Galáxias do Conhecimento
MISSÕES ESPACIAIS

Programa ARTEMIS

Mais de cinquenta anos após as missões Apollo, a humanidade inicia uma nova etapa de presença e exploração sustentada na Lua.


Acampamento lunar
[Imagem: NASA]

Criando raízes na Lua

Artemis é a deusa grega da Lua e irmã gêmea de Apolo. O Programa Apollo atingiu seu auge quando Neil Armstrong se tornou o primeiro ser humano a pisar na Lua, durante a missão Apollo 11, em julho de 1969. Ao todo, seis missões pousaram com sucesso na superfície lunar, sendo a última a Apollo 17, em dezembro de 1972.

O Programa Artemis também prevê o desembarque de astronautas na Lua. Desta vez, no entanto, tecnologias significativamente mais avançadas estão sendo desenvolvidas e implementadas, o que possibilitará uma capacidade de exploração sem precedentes e o estabelecimento de uma presença humana sustentável.

Com tais recursos, planeja-se a construção de infraestrutura que permita a permanência de astronautas por períodos mais longos, realizando estudos científicos e desenvolvimentos tecnológicos que poderão viabilizar, em um futuro relativamente próximo, a primeira viagem tripulada a Marte.

Contando com a participação de diversas empresas americanas e parceiros internacionais, esse ambicioso projeto da NASA teve sua etapa inicial concretizada com o sobrevoo não tripulado da Lua entre novembro e dezembro de 2022, na missão Artemis I. Vamos conhecer melhor os elementos logísticos e tecnológicos do programa?


Sistema de lançamento: o SLS

Space Launch System
[Imagem: NASA]

Atualmente, o Space Launch System (SLS) é o foguete operacional mais poderoso já desenvolvido pela NASA. Ele foi projetado especificamente para enviar a espaçonave Orion, sua tripulação e grandes cargas em direção à Lua. Sua construção envolveu mais de mil empresas americanas e diversos centros de suporte da agência espacial.

Combinando elevada potência e grande capacidade de carga, o SLS possibilita o envio de missões tripuladas além da órbita baixa da Terra, retomando a exploração humana do espaço profundo.


A espaçonave Orion

Espaçonave Orion
[Imagem: NASA]

A Orion é a nave responsável por transportar astronautas nas missões Artemis. Projetada para levar até quatro tripulantes, ela foi desenvolvida para operar em viagens ao espaço profundo, além da órbita terrestre.

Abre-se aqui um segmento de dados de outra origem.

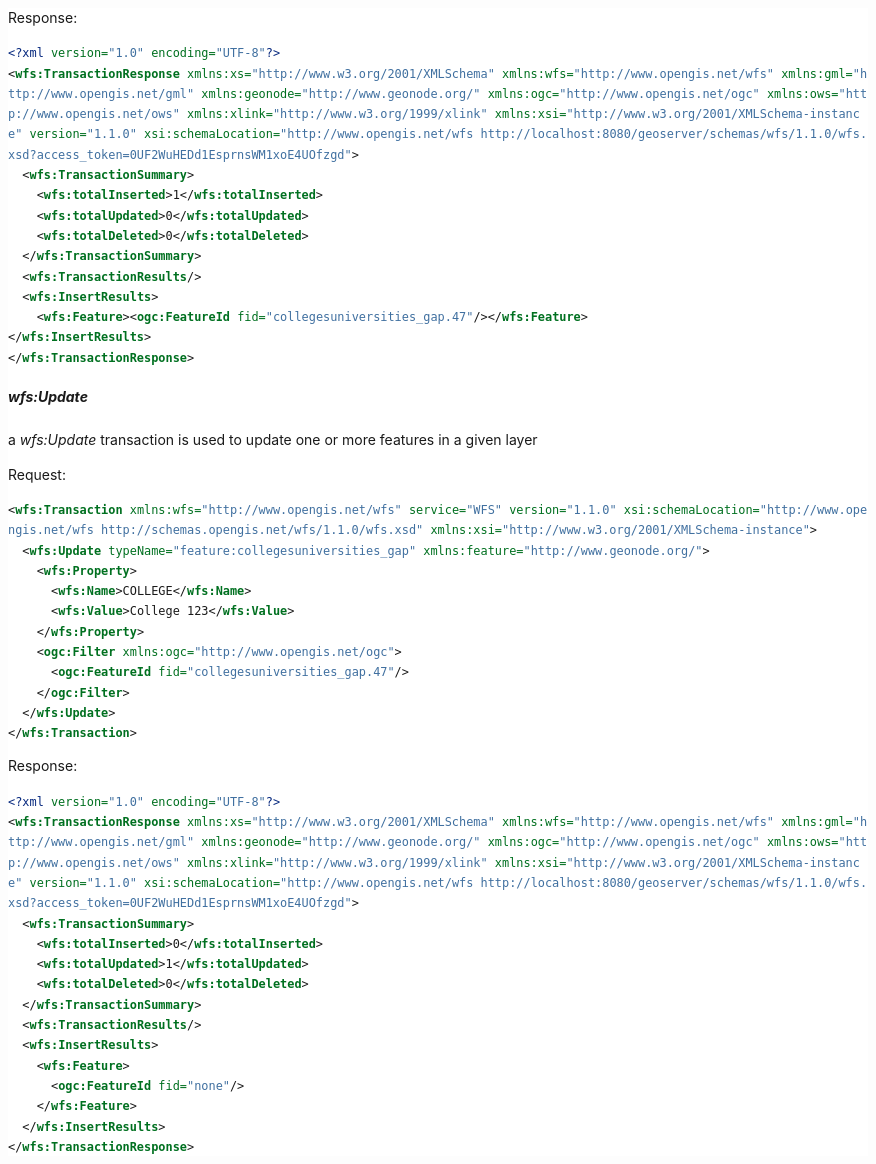 Response:

```xml
<?xml version="1.0" encoding="UTF-8"?>
<wfs:TransactionResponse xmlns:xs="http://www.w3.org/2001/XMLSchema" xmlns:wfs="http://www.opengis.net/wfs" xmlns:gml="http://www.opengis.net/gml" xmlns:geonode="http://www.geonode.org/" xmlns:ogc="http://www.opengis.net/ogc" xmlns:ows="http://www.opengis.net/ows" xmlns:xlink="http://www.w3.org/1999/xlink" xmlns:xsi="http://www.w3.org/2001/XMLSchema-instance" version="1.1.0" xsi:schemaLocation="http://www.opengis.net/wfs http://localhost:8080/geoserver/schemas/wfs/1.1.0/wfs.xsd?access_token=0UF2WuHEDd1EsprnsWM1xoE4UOfzgd">
  <wfs:TransactionSummary>
    <wfs:totalInserted>1</wfs:totalInserted>
    <wfs:totalUpdated>0</wfs:totalUpdated>
    <wfs:totalDeleted>0</wfs:totalDeleted>
  </wfs:TransactionSummary>
  <wfs:TransactionResults/>
  <wfs:InsertResults>
    <wfs:Feature><ogc:FeatureId fid="collegesuniversities_gap.47"/></wfs:Feature>
</wfs:InsertResults>
</wfs:TransactionResponse>
```

##### wfs:Update

a *wfs:Update* transaction is used to update one or more features in a given layer

Request:

```xml
<wfs:Transaction xmlns:wfs="http://www.opengis.net/wfs" service="WFS" version="1.1.0" xsi:schemaLocation="http://www.opengis.net/wfs http://schemas.opengis.net/wfs/1.1.0/wfs.xsd" xmlns:xsi="http://www.w3.org/2001/XMLSchema-instance">
  <wfs:Update typeName="feature:collegesuniversities_gap" xmlns:feature="http://www.geonode.org/">
    <wfs:Property>
      <wfs:Name>COLLEGE</wfs:Name>
      <wfs:Value>College 123</wfs:Value>
    </wfs:Property>
    <ogc:Filter xmlns:ogc="http://www.opengis.net/ogc">
      <ogc:FeatureId fid="collegesuniversities_gap.47"/>
    </ogc:Filter>
  </wfs:Update>
</wfs:Transaction>
```

Response:

```xml
<?xml version="1.0" encoding="UTF-8"?>
<wfs:TransactionResponse xmlns:xs="http://www.w3.org/2001/XMLSchema" xmlns:wfs="http://www.opengis.net/wfs" xmlns:gml="http://www.opengis.net/gml" xmlns:geonode="http://www.geonode.org/" xmlns:ogc="http://www.opengis.net/ogc" xmlns:ows="http://www.opengis.net/ows" xmlns:xlink="http://www.w3.org/1999/xlink" xmlns:xsi="http://www.w3.org/2001/XMLSchema-instance" version="1.1.0" xsi:schemaLocation="http://www.opengis.net/wfs http://localhost:8080/geoserver/schemas/wfs/1.1.0/wfs.xsd?access_token=0UF2WuHEDd1EsprnsWM1xoE4UOfzgd">
  <wfs:TransactionSummary>
    <wfs:totalInserted>0</wfs:totalInserted>
    <wfs:totalUpdated>1</wfs:totalUpdated>
    <wfs:totalDeleted>0</wfs:totalDeleted>
  </wfs:TransactionSummary>
  <wfs:TransactionResults/>
  <wfs:InsertResults>
    <wfs:Feature>
      <ogc:FeatureId fid="none"/>
    </wfs:Feature>
  </wfs:InsertResults>
</wfs:TransactionResponse>
```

Equipada com modernos sistemas de suporte à vida, navegação e comunicação, a Orion foi concebida para garantir segurança mesmo em situações de emergência. O foguete SLS é capaz de lançar o conjunto completo - nave, tripulação e equipamentos - em direção à Lua.

Uma estação espacial lunar: o Gateway

Lunar Gateway
[Imagem: NASA]

O Lunar Gateway será uma estação espacial modular posicionada em órbita altamente elíptica ao redor da Lua, conhecida como órbita quase retilínea de halo (NRHO). Essa trajetória foi escolhida por exigir menor consumo de combustível para manutenção orbital e por facilitar o acesso às regiões polares da superfície lunar.

Diferentemente da Estação Espacial Internacional, o Gateway não deverá permanecer continuamente habitado. Ele funcionará como ponto de apoio temporário para missões tripuladas, servindo como:

  • estação de passagem para astronautas que se dirigem à superfície lunar;
  • laboratório científico em ambiente de espaço profundo;
  • plataforma de testes para tecnologias voltadas a missões mais longas;
  • ponto estratégico para coordenação de operações no polo sul lunar.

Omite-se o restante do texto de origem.